(What is required) Taking each line of the records in turn, count those containing "chartr" and report only the number.

(Material provided)
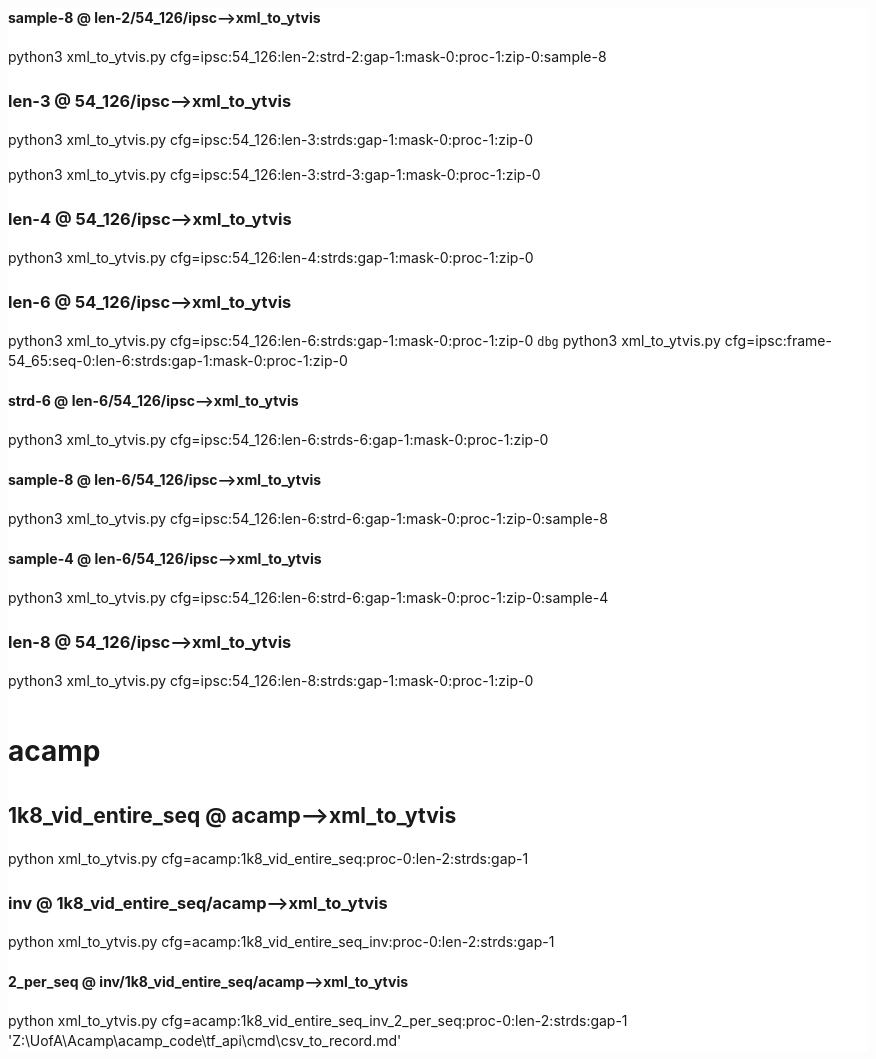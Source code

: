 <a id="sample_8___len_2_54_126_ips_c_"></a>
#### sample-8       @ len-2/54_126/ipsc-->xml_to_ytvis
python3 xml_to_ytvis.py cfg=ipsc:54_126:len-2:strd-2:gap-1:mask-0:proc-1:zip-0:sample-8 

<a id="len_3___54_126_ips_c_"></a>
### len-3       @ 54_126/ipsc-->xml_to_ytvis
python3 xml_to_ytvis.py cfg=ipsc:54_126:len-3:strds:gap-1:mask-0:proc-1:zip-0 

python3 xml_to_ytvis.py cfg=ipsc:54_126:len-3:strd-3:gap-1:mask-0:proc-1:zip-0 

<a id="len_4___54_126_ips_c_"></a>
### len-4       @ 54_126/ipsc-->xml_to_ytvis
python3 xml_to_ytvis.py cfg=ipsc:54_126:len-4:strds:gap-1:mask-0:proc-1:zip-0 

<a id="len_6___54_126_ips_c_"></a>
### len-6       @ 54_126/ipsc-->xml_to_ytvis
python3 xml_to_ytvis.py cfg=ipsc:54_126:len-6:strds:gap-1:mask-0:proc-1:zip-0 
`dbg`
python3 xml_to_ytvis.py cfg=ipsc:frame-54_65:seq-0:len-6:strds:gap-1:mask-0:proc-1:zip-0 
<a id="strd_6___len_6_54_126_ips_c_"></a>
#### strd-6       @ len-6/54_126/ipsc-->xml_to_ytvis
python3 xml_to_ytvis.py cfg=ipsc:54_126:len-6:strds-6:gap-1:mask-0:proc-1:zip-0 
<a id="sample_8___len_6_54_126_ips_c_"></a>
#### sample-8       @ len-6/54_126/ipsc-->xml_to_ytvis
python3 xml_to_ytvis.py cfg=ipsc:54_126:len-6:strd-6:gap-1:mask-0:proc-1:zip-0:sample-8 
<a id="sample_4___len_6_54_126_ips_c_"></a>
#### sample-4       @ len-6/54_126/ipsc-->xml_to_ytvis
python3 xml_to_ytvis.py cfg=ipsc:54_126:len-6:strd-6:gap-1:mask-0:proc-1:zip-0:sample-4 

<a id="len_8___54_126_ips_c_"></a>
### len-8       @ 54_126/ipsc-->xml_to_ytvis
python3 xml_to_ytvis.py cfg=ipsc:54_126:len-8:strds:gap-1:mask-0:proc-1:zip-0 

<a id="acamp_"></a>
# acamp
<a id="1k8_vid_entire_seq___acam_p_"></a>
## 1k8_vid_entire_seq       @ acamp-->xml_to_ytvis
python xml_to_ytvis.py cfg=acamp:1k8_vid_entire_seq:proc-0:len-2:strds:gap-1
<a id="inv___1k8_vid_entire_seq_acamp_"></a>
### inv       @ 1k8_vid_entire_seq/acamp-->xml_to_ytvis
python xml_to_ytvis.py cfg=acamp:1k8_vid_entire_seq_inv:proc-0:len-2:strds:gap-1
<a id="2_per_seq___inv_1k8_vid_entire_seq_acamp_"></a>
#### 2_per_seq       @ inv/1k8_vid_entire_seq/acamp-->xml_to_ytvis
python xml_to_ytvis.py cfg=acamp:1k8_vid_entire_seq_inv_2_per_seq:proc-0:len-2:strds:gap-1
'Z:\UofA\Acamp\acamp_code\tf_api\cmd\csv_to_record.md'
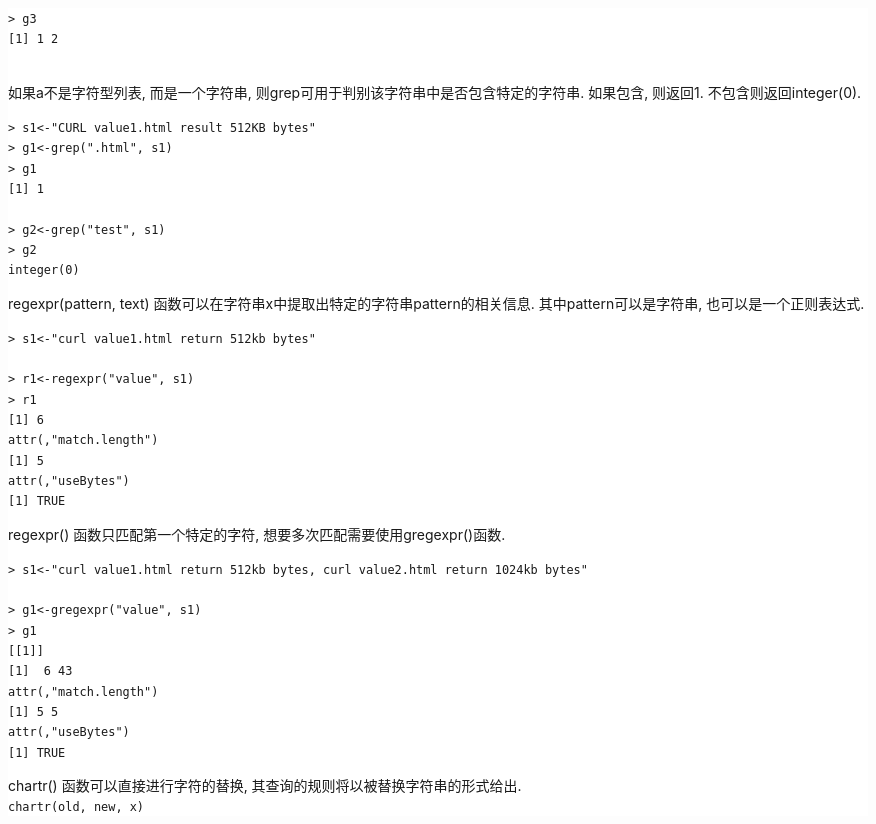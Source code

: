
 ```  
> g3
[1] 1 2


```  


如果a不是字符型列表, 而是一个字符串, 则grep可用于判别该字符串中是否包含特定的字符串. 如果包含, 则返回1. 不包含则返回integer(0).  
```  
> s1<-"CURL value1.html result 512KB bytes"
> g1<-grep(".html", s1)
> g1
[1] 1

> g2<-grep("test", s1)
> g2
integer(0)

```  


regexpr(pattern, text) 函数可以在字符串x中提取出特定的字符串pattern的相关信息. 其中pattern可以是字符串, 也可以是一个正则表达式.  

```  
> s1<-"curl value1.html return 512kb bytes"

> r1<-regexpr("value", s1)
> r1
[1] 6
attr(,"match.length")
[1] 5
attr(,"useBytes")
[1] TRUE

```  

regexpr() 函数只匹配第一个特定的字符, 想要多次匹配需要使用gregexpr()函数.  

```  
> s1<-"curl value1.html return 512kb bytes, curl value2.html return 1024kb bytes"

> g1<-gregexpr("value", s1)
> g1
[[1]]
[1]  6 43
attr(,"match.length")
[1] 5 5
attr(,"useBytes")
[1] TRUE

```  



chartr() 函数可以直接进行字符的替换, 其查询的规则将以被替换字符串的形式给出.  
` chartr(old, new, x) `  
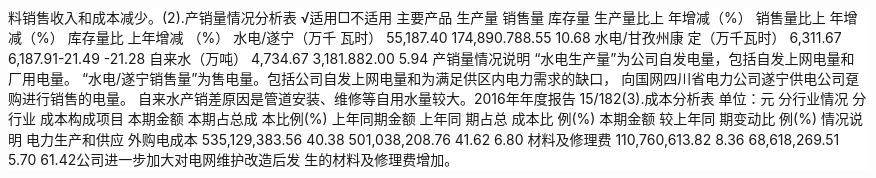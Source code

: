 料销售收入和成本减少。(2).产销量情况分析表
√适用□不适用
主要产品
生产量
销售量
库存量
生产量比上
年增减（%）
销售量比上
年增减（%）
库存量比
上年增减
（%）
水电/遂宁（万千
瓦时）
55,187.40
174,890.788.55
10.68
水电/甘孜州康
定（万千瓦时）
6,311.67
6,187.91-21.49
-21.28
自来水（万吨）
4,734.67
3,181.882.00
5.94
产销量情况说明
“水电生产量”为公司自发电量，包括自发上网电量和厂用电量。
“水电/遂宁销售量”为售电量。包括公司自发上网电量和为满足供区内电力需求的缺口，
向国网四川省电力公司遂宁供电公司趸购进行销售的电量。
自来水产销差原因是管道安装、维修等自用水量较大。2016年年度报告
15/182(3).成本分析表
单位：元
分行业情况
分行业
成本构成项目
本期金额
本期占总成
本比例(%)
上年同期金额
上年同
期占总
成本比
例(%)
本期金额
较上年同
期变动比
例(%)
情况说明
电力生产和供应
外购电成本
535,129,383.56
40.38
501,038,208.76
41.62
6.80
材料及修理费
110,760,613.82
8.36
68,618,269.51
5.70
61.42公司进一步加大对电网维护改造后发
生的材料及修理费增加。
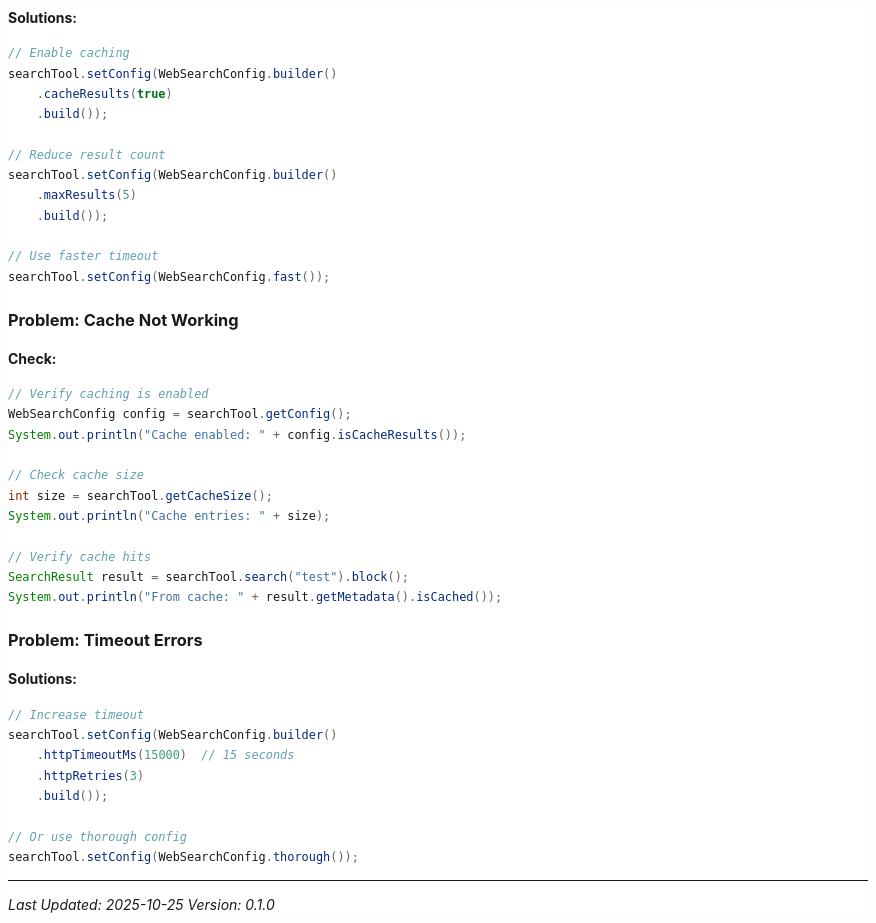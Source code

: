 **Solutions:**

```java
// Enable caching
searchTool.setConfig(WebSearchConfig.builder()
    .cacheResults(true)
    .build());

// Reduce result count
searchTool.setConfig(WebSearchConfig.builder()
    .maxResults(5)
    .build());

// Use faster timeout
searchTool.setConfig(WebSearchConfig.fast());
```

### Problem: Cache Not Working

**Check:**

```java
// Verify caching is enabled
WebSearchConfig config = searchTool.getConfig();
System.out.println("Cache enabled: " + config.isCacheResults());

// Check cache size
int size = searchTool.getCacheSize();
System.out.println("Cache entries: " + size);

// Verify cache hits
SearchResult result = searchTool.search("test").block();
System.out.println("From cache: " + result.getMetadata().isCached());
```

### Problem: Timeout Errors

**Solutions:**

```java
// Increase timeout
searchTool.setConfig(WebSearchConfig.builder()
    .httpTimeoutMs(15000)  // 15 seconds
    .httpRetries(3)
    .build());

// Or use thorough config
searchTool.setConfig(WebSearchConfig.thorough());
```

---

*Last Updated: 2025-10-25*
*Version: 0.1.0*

(Problem solution) 2